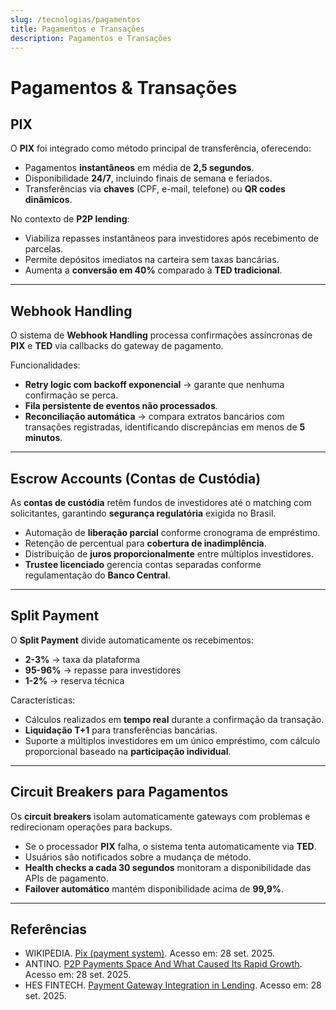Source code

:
 ```yaml
---
slug: /tecnologias/pagamentos
title: Pagamentos e Transações
description: Pagamentos e Transações
---
```


# Pagamentos & Transações

## PIX

O **PIX** foi integrado como método principal de transferência, oferecendo:

- Pagamentos **instantâneos** em média de **2,5 segundos**.
- Disponibilidade **24/7**, incluindo finais de semana e feriados.
- Transferências via **chaves** (CPF, e-mail, telefone) ou **QR codes dinâmicos**.

No contexto de **P2P lending**:

- Viabiliza repasses instantâneos para investidores após recebimento de parcelas.
- Permite depósitos imediatos na carteira sem taxas bancárias.
- Aumenta a **conversão em 40%** comparado à **TED tradicional**.

---

## Webhook Handling

O sistema de **Webhook Handling** processa confirmações assíncronas de **PIX** e **TED** via callbacks do gateway de pagamento.

Funcionalidades:

- **Retry logic com backoff exponencial** → garante que nenhuma confirmação se perca.
- **Fila persistente de eventos não processados**.
- **Reconciliação automática** → compara extratos bancários com transações registradas, identificando discrepâncias em menos de **5 minutos**.

---

## Escrow Accounts (Contas de Custódia)

As **contas de custódia** retêm fundos de investidores até o matching com solicitantes, garantindo **segurança regulatória** exigida no Brasil.

- Automação de **liberação parcial** conforme cronograma de empréstimo.
- Retenção de percentual para **cobertura de inadimplência**.
- Distribuição de **juros proporcionalmente** entre múltiplos investidores.
- **Trustee licenciado** gerencia contas separadas conforme regulamentação do **Banco Central**.

---

## Split Payment

O **Split Payment** divide automaticamente os recebimentos:

- **2-3%** → taxa da plataforma
- **95-96%** → repasse para investidores
- **1-2%** → reserva técnica

Características:

- Cálculos realizados em **tempo real** durante a confirmação da transação.
- **Liquidação T+1** para transferências bancárias.
- Suporte a múltiplos investidores em um único empréstimo, com cálculo proporcional baseado na **participação individual**.

---

## Circuit Breakers para Pagamentos

Os **circuit breakers** isolam automaticamente gateways com problemas e redirecionam operações para backups.

- Se o processador **PIX** falha, o sistema tenta automaticamente via **TED**.
- Usuários são notificados sobre a mudança de método.
- **Health checks a cada 30 segundos** monitoram a disponibilidade das APIs de pagamento.
- **Failover automático** mantém disponibilidade acima de **99,9%**.

---

## Referências

- WIKIPEDIA. [Pix (payment system)](<https://en.wikipedia.org/wiki/Pix_(payment_system)>). Acesso em: 28 set. 2025.
- ANTINO. [P2P Payments Space And What Caused Its Rapid Growth](https://www.antino.com/blog/p2p-payment-app-development). Acesso em: 28 set. 2025.
- HES FINTECH. [Payment Gateway Integration in Lending](https://hesfintech.com/blog/lending-payment-gateway-integration/). Acesso em: 28 set. 2025.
....
Reproduce each line of the records in which the word "confirmação" appears.

- **Retry logic com backoff exponencial** → garante que nenhuma confirmação se perca.
- Cálculos realizados em **tempo real** durante a confirmação da transação.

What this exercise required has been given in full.